▶ **Problem to work on**: Everything from the opening line of the records below through the line with "### **Нам нужен" must be duplicated exactly, pictures left out.

▶ **Exercise input**:
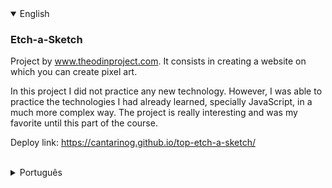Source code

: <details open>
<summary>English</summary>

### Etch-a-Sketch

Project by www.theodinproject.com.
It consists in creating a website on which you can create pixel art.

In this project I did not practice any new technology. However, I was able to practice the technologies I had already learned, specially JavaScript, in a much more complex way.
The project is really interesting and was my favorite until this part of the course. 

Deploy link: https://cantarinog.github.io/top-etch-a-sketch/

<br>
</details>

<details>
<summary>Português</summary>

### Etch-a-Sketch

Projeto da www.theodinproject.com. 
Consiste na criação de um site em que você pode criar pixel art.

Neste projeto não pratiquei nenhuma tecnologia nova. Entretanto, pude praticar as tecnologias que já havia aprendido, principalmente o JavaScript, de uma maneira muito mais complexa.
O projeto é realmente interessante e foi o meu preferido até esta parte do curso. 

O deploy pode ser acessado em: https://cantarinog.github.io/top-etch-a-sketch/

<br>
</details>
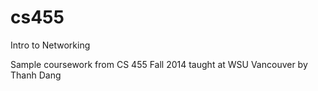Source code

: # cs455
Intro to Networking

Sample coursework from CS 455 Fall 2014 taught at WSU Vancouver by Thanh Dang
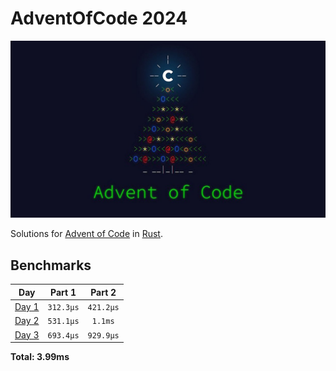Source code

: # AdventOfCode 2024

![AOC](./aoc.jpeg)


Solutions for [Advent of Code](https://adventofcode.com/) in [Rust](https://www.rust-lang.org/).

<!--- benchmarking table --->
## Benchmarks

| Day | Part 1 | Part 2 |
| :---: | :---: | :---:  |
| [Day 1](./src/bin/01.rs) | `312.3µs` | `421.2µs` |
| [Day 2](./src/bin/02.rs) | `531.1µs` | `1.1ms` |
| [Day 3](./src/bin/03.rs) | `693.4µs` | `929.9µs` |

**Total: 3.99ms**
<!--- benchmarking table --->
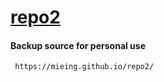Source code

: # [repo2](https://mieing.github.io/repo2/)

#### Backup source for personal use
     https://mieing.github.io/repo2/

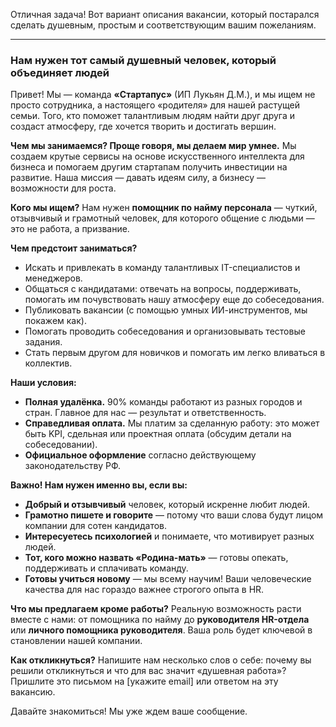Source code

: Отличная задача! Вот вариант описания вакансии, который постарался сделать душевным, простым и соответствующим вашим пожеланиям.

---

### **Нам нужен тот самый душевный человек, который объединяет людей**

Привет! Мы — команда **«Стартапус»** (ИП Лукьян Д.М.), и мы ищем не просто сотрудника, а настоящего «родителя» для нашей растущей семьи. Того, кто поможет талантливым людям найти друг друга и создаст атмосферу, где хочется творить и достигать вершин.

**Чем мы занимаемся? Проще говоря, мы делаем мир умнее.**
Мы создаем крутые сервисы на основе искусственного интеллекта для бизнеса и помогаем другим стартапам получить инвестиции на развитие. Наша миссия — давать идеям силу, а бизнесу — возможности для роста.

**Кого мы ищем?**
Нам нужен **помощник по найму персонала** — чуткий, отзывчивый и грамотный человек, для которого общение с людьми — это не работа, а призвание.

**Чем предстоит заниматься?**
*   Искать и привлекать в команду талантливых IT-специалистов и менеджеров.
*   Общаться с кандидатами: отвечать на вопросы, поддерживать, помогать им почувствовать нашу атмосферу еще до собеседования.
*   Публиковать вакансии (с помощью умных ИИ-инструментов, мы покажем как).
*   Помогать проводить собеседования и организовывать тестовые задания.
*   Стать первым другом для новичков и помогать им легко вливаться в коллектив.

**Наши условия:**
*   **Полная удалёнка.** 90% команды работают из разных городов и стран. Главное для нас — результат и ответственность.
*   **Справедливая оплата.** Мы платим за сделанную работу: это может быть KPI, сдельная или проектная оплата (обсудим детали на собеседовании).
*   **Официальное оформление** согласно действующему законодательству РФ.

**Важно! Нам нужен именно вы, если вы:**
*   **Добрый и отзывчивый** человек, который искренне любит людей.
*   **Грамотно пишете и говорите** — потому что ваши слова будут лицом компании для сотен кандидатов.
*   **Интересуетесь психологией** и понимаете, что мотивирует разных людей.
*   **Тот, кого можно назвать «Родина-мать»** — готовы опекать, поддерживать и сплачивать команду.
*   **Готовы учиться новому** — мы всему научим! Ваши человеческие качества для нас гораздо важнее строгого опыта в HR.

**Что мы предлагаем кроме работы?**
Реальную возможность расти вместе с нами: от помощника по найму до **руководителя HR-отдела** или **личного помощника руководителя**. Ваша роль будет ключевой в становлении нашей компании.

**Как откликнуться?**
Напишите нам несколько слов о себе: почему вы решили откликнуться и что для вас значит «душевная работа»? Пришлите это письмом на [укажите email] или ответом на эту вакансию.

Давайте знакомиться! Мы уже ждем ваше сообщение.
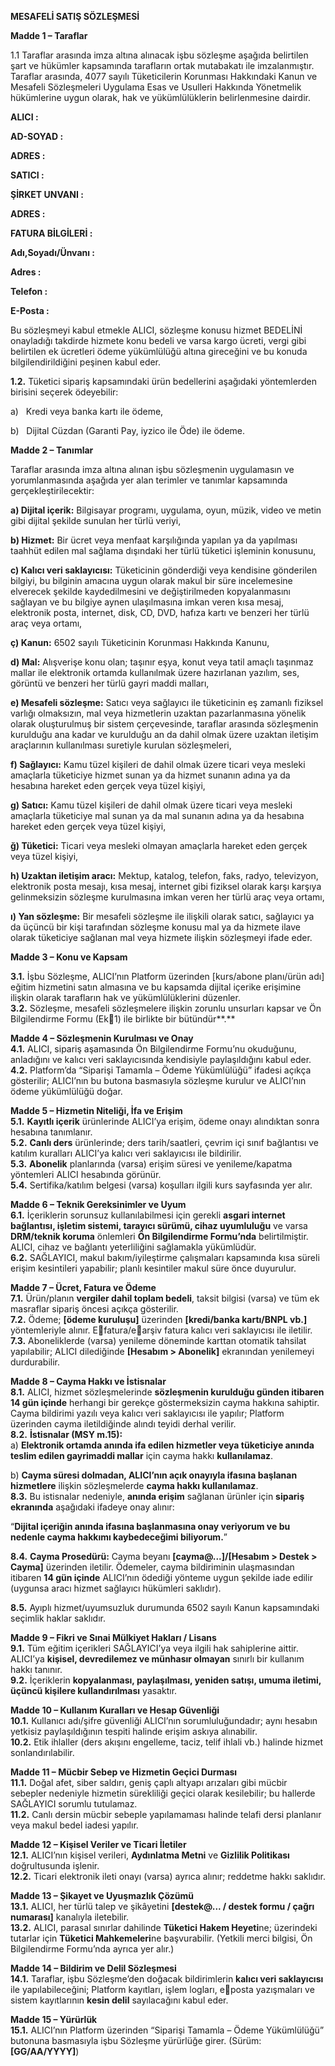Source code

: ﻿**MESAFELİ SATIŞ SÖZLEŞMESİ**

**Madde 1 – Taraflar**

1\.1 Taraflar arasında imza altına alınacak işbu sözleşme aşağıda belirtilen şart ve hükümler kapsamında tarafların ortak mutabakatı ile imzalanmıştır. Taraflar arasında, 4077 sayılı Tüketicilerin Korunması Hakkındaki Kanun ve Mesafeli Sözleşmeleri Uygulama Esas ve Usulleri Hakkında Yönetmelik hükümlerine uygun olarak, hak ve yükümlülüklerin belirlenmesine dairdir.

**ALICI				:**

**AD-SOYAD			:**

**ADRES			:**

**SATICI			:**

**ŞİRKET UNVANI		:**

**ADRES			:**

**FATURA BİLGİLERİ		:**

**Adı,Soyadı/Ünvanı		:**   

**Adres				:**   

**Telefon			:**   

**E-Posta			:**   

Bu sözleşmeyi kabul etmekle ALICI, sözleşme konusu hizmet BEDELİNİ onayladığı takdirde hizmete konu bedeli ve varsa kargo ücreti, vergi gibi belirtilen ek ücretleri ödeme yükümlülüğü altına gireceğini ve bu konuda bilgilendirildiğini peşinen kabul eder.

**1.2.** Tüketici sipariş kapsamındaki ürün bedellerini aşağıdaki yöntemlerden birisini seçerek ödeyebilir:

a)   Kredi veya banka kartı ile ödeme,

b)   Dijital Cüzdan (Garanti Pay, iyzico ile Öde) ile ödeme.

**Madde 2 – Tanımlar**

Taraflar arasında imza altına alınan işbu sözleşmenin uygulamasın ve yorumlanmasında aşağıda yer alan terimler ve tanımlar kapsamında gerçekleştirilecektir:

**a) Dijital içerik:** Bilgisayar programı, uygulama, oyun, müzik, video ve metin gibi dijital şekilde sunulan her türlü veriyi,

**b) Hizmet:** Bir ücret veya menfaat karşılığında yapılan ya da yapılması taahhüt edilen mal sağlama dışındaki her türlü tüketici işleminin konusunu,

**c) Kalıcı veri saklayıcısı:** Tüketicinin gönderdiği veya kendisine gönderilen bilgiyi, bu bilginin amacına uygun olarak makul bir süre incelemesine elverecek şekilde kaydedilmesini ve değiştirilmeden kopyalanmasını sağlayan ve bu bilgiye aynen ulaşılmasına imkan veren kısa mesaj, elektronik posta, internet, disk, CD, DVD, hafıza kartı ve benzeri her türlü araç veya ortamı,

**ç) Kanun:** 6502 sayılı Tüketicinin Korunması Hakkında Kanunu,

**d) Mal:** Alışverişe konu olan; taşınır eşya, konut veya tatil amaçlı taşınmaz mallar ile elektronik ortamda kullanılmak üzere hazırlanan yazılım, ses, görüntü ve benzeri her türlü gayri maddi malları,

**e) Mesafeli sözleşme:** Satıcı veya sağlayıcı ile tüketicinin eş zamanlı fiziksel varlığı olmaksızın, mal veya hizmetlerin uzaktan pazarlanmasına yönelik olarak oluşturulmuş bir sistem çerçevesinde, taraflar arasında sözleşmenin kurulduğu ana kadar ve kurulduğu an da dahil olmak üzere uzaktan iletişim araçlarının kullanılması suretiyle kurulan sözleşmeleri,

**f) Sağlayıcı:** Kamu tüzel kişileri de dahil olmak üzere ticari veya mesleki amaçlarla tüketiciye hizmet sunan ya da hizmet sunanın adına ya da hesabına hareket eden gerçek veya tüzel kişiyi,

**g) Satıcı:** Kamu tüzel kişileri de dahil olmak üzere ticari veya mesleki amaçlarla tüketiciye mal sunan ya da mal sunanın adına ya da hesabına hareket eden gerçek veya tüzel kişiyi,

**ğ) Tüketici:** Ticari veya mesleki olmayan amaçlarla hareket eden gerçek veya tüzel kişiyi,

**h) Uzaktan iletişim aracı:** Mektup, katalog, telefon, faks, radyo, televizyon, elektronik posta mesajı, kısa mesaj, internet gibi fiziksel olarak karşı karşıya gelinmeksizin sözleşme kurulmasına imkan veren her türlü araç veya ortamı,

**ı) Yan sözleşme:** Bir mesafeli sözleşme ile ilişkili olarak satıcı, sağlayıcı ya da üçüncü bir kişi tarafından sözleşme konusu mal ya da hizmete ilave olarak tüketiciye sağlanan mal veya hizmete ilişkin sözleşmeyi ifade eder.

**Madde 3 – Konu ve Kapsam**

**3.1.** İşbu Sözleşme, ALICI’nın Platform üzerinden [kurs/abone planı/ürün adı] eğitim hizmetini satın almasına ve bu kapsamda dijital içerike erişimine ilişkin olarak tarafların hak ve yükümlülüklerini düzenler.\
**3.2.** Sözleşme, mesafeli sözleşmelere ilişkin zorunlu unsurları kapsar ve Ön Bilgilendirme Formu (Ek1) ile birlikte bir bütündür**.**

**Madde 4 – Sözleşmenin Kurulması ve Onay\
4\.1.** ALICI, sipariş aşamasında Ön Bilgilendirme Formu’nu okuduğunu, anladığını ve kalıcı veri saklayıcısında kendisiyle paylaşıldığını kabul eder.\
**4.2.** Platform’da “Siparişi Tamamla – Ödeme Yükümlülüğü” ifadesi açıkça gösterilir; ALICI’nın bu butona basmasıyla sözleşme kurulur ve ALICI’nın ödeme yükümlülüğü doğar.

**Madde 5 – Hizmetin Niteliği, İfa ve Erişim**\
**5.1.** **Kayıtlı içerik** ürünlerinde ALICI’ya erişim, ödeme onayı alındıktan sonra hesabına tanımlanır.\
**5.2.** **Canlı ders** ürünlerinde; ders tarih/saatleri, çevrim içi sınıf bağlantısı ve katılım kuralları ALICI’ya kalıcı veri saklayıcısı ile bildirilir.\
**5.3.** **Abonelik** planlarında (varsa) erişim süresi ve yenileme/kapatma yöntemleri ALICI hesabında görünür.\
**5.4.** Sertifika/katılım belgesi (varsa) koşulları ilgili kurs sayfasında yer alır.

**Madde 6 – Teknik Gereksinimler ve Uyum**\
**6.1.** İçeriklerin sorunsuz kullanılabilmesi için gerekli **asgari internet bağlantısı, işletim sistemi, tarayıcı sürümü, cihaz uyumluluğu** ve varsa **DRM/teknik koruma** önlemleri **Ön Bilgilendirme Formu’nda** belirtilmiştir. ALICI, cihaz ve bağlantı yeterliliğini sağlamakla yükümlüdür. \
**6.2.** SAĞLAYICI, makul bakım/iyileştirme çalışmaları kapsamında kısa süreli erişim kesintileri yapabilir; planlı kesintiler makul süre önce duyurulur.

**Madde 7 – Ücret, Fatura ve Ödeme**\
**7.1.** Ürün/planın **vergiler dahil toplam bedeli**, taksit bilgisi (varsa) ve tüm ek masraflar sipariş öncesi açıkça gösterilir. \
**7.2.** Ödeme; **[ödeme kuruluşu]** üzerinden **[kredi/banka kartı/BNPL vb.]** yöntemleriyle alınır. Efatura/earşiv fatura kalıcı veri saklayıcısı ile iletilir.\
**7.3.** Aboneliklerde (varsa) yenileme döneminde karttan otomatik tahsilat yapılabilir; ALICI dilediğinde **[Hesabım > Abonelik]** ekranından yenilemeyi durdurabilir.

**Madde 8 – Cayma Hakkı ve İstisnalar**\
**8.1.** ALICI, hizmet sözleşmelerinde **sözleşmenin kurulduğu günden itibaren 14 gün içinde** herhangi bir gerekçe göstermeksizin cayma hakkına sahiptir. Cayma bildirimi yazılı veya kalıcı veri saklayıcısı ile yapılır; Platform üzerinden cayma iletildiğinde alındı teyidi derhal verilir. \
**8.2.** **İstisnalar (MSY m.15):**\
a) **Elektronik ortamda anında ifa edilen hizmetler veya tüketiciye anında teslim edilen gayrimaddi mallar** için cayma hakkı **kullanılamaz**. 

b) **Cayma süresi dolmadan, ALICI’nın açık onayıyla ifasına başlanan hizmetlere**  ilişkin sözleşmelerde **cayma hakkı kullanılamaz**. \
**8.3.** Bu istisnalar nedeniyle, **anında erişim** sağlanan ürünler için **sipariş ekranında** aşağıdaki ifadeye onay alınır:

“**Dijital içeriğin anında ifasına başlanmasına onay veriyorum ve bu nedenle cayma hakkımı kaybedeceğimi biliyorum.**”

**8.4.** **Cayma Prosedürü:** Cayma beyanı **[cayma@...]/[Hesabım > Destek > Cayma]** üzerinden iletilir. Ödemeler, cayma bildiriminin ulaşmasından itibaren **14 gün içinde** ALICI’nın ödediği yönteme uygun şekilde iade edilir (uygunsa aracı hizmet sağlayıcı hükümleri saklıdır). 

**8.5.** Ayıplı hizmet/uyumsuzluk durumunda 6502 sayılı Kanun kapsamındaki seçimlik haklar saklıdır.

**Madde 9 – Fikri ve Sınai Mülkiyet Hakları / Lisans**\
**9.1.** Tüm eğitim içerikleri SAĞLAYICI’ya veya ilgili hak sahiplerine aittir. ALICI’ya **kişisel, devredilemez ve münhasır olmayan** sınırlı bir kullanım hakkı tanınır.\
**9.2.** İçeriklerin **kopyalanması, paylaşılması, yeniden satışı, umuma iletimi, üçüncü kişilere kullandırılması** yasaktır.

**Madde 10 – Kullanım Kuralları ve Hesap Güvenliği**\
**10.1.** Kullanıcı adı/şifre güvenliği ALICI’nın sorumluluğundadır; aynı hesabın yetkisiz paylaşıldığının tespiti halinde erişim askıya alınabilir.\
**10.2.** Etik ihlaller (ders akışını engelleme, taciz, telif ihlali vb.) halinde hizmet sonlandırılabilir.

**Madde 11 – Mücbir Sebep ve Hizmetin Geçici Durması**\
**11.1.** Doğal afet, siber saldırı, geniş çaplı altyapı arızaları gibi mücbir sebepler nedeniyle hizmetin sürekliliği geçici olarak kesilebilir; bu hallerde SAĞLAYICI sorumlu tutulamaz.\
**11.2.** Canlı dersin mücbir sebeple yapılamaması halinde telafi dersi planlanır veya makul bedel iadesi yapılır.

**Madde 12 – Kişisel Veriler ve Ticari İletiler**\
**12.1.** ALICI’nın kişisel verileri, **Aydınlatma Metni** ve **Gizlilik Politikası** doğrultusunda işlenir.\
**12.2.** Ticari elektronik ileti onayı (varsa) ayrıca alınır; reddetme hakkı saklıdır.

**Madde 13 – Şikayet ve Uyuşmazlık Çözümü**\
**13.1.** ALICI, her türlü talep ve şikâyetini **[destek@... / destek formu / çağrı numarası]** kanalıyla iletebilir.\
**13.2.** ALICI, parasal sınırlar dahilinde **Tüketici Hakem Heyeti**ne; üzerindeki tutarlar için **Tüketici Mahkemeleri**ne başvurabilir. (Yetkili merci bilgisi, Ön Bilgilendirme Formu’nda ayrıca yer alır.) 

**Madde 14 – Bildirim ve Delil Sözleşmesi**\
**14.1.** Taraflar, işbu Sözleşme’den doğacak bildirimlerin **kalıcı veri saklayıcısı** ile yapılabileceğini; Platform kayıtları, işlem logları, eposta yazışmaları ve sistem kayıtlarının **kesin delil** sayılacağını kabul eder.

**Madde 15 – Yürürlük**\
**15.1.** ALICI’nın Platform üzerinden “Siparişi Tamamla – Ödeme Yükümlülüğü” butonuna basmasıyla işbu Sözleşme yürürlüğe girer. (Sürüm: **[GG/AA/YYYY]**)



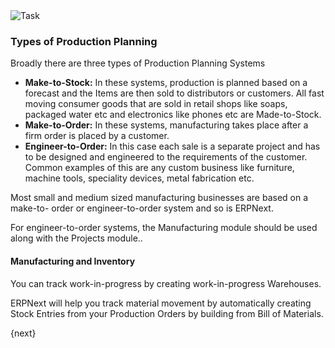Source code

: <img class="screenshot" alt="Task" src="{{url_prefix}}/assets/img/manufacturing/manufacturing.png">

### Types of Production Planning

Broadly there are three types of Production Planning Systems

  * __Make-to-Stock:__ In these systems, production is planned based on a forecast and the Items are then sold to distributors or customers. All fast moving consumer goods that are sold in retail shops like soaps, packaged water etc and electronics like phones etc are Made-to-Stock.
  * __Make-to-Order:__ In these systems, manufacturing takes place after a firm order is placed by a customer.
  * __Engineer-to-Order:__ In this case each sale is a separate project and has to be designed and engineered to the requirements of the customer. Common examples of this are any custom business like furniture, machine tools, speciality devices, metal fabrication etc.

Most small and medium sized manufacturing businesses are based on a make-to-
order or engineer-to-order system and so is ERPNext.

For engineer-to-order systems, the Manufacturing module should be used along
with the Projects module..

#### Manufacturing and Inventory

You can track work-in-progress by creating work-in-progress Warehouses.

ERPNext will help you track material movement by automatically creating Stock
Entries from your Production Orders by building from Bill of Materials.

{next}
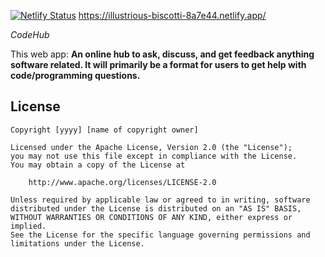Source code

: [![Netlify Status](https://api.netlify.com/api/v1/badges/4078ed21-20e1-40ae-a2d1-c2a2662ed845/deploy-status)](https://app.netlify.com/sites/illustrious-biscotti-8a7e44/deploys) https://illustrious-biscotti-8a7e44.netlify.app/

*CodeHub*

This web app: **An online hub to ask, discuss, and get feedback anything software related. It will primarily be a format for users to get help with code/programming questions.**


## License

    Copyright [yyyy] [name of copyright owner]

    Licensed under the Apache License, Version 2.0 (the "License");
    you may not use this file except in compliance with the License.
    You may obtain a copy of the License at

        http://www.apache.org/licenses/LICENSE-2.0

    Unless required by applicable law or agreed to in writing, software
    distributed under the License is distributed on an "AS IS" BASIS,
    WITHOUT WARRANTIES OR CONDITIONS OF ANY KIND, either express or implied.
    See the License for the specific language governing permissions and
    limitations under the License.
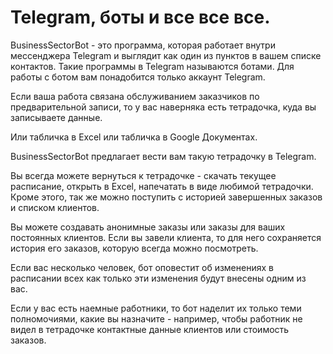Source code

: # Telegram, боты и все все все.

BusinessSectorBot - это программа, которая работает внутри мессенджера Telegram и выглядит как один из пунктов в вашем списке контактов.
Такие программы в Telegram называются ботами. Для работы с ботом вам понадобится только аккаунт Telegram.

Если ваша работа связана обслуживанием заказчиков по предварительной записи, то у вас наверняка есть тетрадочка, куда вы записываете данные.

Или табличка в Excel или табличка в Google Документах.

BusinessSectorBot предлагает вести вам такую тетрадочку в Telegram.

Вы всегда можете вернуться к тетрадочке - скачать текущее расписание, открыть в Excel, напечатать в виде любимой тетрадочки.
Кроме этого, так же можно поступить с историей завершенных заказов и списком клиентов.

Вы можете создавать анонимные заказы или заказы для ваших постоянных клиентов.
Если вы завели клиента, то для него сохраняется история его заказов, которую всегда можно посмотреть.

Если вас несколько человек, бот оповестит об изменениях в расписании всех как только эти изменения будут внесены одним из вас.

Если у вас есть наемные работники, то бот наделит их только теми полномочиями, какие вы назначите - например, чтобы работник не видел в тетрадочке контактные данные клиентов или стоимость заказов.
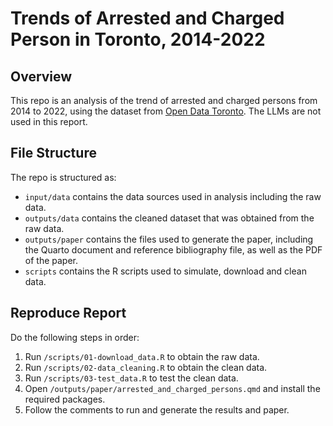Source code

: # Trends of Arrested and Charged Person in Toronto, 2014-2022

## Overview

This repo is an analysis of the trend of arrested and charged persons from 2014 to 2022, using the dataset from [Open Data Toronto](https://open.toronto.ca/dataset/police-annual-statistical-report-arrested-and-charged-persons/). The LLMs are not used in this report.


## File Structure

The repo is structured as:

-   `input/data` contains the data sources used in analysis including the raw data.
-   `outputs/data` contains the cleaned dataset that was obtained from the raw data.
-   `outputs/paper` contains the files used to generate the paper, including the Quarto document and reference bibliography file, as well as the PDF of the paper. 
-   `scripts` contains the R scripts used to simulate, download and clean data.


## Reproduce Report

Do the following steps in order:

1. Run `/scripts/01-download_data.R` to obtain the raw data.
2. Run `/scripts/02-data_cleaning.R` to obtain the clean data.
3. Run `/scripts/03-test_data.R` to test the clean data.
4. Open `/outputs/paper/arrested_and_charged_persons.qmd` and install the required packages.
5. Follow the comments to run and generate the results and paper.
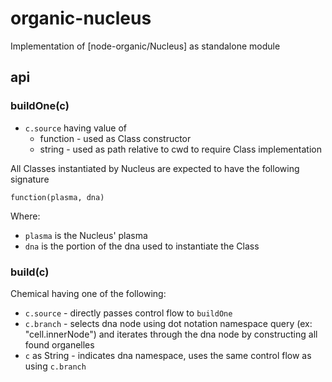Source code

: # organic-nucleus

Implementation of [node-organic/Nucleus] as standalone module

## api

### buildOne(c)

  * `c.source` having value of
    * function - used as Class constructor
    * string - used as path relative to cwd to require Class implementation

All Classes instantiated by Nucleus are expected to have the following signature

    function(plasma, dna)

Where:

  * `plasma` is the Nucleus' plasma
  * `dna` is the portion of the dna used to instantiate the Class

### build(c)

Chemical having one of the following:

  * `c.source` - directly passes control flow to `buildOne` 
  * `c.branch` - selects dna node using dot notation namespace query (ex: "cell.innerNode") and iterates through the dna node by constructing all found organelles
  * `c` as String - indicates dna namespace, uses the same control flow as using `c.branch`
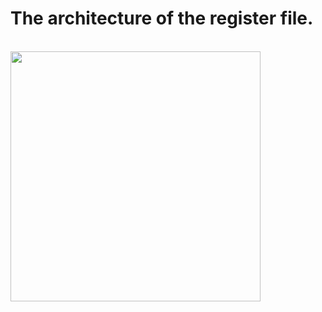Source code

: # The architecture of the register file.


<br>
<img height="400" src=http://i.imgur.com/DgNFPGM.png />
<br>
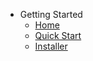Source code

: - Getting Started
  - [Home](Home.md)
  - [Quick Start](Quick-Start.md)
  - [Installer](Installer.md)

▶ **Answer to this exercise**:
Source code

: <details open>
<summary>English</summary>

### Etch-a-Sketch

Project by www.theodinproject.com.
It consists in creating a website on which you can create pixel art.

In this project I did not practice any new technology. However, I was able to practice the technologies I had already learned, specially JavaScript, in a much more complex way.
The project is really interesting and was my favorite until this part of the course. 

Deploy link: https://cantarinog.github.io/top-etch-a-sketch/

<br>
</details>

<details>
<summary>Português</summary>

### Etch-a-Sketch

Projeto da www.theodinproject.com. 
Consiste na criação de um site em que você pode criar pixel art.

Neste projeto não pratiquei nenhuma tecnologia nova. Entretanto, pude praticar as tecnologias que já havia aprendido, principalmente o JavaScript, de uma maneira muito mais complexa.
O projeto é realmente interessante e foi o meu preferido até esta parte do curso. 

O deploy pode ser acessado em: https://cantarinog.github.io/top-etch-a-sketch/

<br>
</details>
Source code

: # cs455
Intro to Networking

Sample coursework from CS 455 Fall 2014 taught at WSU Vancouver by Thanh Dang
Source code

: # AdventOfCode 2024

![AOC](./aoc.jpeg)


Solutions for [Advent of Code](https://adventofcode.com/) in [Rust](https://www.rust-lang.org/).

<!--- benchmarking table --->
## Benchmarks

| Day | Part 1 | Part 2 |
| :---: | :---: | :---:  |
| [Day 1](./src/bin/01.rs) | `312.3µs` | `421.2µs` |
| [Day 2](./src/bin/02.rs) | `531.1µs` | `1.1ms` |
| [Day 3](./src/bin/03.rs) | `693.4µs` | `929.9µs` |

**Total: 3.99ms**
<!--- benchmarking table --->
Source code

: # [repo2](https://mieing.github.io/repo2/)

#### Backup source for personal use
     https://mieing.github.io/repo2/

Source code

: Отличная задача! Вот вариант описания вакансии, который постарался сделать душевным, простым и соответствующим вашим пожеланиям.

---

### **Нам нужен тот самый душевный человек, который объединяет людей**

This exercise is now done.